The Way We Live: Howard's hard line on crime wins public backing: Independent/NOP survey reveals support for increased police powers and hostility to lenient sentences

MICHAEL HOWARD, the Home Secretary, is either closely in touch with the public mood, at least among elderly Conservative working-class voters, or the nation has been so influenced by repeated government initiatives as to believe that the country needs a hard line on law and order.

The Independent/NOP poll on crime and punishment reveals a consistently tough approach that contrasts markedly with the softening of attitudes reported from the first part of the poll yesterday. But despite the hard line on crime and prisons, almost one-third of people questioned in the poll favoured the decriminalisation of marijuana.

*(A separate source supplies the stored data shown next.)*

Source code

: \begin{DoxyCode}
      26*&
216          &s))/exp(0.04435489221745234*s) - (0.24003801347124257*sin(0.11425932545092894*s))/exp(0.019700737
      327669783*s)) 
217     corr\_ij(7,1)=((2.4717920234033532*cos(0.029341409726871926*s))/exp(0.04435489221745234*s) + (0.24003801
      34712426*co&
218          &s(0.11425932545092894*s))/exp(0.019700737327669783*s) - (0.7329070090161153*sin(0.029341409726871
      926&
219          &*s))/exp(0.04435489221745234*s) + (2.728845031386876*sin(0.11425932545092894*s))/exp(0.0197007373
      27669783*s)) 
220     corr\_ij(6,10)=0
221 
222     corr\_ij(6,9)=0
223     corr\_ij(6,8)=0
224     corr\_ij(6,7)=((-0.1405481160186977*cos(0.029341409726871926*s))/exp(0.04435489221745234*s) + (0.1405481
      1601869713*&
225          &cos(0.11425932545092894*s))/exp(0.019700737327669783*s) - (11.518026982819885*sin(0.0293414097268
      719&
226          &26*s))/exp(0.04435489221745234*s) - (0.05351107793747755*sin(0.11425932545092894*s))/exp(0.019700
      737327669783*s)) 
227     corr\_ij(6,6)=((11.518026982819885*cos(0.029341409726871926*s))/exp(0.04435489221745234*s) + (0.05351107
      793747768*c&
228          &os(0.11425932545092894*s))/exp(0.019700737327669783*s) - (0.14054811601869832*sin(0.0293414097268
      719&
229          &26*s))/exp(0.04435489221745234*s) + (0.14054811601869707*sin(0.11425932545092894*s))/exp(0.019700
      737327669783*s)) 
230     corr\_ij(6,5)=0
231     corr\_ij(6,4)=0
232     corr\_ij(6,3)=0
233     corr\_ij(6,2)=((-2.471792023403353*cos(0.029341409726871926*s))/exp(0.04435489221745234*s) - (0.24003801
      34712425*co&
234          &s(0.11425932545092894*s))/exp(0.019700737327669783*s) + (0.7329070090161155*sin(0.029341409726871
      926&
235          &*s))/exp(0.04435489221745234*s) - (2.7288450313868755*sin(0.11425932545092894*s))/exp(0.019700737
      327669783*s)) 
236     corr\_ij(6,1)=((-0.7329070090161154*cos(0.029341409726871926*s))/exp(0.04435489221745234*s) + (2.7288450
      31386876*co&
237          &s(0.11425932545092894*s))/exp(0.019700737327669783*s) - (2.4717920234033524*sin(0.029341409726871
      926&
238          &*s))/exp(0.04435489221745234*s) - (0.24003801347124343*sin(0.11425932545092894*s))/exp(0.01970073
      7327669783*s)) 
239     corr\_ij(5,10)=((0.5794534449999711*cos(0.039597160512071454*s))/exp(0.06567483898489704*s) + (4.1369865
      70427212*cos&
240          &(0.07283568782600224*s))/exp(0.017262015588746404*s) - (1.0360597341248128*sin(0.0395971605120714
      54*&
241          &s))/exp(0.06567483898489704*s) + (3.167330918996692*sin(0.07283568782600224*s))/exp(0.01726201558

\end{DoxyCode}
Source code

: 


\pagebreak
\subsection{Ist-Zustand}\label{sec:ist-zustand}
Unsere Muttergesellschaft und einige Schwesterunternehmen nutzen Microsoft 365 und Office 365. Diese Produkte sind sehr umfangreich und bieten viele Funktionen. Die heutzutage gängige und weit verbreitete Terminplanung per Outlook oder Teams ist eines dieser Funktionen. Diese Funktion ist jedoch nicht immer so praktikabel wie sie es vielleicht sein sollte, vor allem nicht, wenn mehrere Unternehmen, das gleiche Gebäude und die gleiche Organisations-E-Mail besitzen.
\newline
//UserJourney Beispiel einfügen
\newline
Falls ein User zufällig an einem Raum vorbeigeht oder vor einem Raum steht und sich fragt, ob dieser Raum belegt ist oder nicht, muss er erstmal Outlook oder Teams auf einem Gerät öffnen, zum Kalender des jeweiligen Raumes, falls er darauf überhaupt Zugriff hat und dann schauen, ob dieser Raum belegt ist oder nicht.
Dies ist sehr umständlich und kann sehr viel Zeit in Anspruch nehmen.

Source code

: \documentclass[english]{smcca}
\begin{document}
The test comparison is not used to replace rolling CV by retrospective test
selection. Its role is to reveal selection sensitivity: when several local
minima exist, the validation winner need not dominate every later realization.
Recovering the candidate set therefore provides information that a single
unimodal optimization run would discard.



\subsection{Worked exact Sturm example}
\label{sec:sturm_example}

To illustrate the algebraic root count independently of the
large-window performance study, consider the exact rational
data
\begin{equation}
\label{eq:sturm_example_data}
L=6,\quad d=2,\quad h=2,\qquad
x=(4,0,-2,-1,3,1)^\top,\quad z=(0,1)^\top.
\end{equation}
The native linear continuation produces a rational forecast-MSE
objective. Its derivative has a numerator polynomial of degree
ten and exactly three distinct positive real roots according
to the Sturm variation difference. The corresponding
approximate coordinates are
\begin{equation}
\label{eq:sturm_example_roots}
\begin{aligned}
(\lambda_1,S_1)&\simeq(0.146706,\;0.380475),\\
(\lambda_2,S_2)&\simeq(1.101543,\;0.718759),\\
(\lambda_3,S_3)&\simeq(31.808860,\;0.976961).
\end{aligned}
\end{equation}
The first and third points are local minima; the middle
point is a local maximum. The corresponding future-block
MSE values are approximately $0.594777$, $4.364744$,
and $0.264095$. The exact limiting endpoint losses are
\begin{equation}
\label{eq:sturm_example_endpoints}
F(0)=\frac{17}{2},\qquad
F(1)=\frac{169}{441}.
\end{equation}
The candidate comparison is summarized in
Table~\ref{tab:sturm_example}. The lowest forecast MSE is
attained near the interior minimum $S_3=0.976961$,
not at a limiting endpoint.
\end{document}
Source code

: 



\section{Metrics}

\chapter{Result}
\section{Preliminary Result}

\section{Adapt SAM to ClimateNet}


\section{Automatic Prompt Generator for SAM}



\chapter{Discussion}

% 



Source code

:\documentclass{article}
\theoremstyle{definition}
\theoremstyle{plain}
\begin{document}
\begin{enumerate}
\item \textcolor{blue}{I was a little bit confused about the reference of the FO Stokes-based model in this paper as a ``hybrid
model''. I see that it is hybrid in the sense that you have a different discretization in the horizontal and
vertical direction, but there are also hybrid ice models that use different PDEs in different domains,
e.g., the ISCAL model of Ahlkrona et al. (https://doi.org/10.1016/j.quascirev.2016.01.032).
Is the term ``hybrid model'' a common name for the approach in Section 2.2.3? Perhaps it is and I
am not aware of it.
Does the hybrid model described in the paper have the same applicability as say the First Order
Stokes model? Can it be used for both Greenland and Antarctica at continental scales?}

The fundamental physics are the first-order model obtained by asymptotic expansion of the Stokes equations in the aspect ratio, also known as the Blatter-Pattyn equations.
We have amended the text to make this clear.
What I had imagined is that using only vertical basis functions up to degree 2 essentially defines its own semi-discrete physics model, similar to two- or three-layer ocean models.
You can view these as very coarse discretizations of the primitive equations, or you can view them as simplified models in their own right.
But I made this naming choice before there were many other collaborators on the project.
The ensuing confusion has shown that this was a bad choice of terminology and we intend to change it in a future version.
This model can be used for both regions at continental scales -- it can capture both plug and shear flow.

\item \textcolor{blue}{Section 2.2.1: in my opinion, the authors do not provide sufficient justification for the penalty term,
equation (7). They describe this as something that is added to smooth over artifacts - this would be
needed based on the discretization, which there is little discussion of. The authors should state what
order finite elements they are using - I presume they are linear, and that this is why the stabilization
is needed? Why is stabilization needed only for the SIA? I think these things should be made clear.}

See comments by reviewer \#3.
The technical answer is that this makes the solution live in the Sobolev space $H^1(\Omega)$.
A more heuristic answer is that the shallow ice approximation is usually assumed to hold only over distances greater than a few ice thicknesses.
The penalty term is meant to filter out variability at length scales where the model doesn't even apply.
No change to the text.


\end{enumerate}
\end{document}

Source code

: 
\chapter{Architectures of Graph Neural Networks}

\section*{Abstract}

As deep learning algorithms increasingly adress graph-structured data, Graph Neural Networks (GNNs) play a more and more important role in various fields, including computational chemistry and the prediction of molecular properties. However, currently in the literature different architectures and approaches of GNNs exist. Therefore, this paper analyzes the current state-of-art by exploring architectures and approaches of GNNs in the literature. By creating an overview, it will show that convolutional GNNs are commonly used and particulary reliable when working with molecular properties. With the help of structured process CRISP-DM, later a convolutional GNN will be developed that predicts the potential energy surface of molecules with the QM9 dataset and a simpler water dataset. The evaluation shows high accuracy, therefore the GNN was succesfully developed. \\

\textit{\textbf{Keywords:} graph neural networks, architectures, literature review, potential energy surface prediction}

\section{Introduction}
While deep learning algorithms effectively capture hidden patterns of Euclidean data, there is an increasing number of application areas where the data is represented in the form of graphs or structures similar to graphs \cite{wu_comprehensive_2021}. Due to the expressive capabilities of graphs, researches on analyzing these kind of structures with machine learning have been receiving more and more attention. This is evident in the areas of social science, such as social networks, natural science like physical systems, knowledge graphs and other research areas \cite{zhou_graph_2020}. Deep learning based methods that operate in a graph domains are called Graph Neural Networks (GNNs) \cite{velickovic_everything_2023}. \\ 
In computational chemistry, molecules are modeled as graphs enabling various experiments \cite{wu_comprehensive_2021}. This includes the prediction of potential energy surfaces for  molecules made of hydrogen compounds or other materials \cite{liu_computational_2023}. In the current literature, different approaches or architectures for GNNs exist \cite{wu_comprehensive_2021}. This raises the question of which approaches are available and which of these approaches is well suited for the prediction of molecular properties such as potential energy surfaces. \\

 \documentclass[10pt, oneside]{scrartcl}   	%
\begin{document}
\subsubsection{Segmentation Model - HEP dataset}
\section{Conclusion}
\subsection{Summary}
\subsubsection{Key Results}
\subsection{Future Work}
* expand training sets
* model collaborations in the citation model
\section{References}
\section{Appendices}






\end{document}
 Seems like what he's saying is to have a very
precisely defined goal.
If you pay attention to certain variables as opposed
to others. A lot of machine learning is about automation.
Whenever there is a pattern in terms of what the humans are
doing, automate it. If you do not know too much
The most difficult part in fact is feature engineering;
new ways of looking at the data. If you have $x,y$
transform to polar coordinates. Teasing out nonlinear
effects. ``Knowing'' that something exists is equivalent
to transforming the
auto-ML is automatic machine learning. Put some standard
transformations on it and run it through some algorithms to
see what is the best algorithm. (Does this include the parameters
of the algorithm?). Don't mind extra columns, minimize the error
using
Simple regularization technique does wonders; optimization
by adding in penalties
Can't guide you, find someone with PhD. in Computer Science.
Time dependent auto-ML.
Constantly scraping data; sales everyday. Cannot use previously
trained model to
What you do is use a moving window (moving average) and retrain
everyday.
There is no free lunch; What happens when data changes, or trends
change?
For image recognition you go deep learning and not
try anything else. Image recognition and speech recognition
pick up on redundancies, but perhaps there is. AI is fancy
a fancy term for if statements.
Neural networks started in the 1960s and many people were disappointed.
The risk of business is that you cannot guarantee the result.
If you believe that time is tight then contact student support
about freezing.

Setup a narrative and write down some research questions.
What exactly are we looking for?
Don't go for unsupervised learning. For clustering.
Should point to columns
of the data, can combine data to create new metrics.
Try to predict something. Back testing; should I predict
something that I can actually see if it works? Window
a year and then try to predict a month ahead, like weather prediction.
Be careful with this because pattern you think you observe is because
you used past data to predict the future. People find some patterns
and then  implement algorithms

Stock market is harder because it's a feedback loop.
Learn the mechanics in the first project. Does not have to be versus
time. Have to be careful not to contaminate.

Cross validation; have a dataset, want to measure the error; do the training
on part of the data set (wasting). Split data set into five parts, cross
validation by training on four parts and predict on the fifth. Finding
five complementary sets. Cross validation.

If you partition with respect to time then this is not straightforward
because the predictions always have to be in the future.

The poll comes after an unprecedented period of increases in crime (close to doubling in 10 years with rises of 17 per cent and 16 per cent in 1990 and 1991) that are certain to have influenced the responses. Support for the Government's stance is concentrated in poorer social classes, with those recorded as C2s consistently outnumbering ABs in hard-line attitudes. What is unclear is the extent to which their views are influenced by tabloid newspapers and the increasing number of crime reconstructions on television.

Mr Howard will draw comfort from the fact that the survey shows that 88 per cent believe the police should be given more powers, perhaps a reflection of the debate about effectiveness, and that a lack of discipline in schools and the home and a lack of respect for authority are seen by more than 90 per cent as responsible for crime.

Poverty and poor housing were ranked lower - 79 per cent saw them as an important cause of crime. However, 83 per cent of Labour voters took this view, against 73 per cent of Conservatives. High unemployment ranks higher: 87 per cent took this view, with a spread across the political divide.

When asked about the importance of different reasons for sending people to prison, 93 per cent said it was to show public disapproval of serious crime; 86 per cent said it was to make criminals suffer and 81 per cent said it was to stop criminals committing further offences. The bigger majorities in favour of the more retributive attitudes are among the old, C2s and Conservatives; 69 per cent see prison as a means of reforming criminals, a drop from 73 per cent since the same question was asked in 1985. This may be because of increased awareness that for many people, prison encourages recidivism.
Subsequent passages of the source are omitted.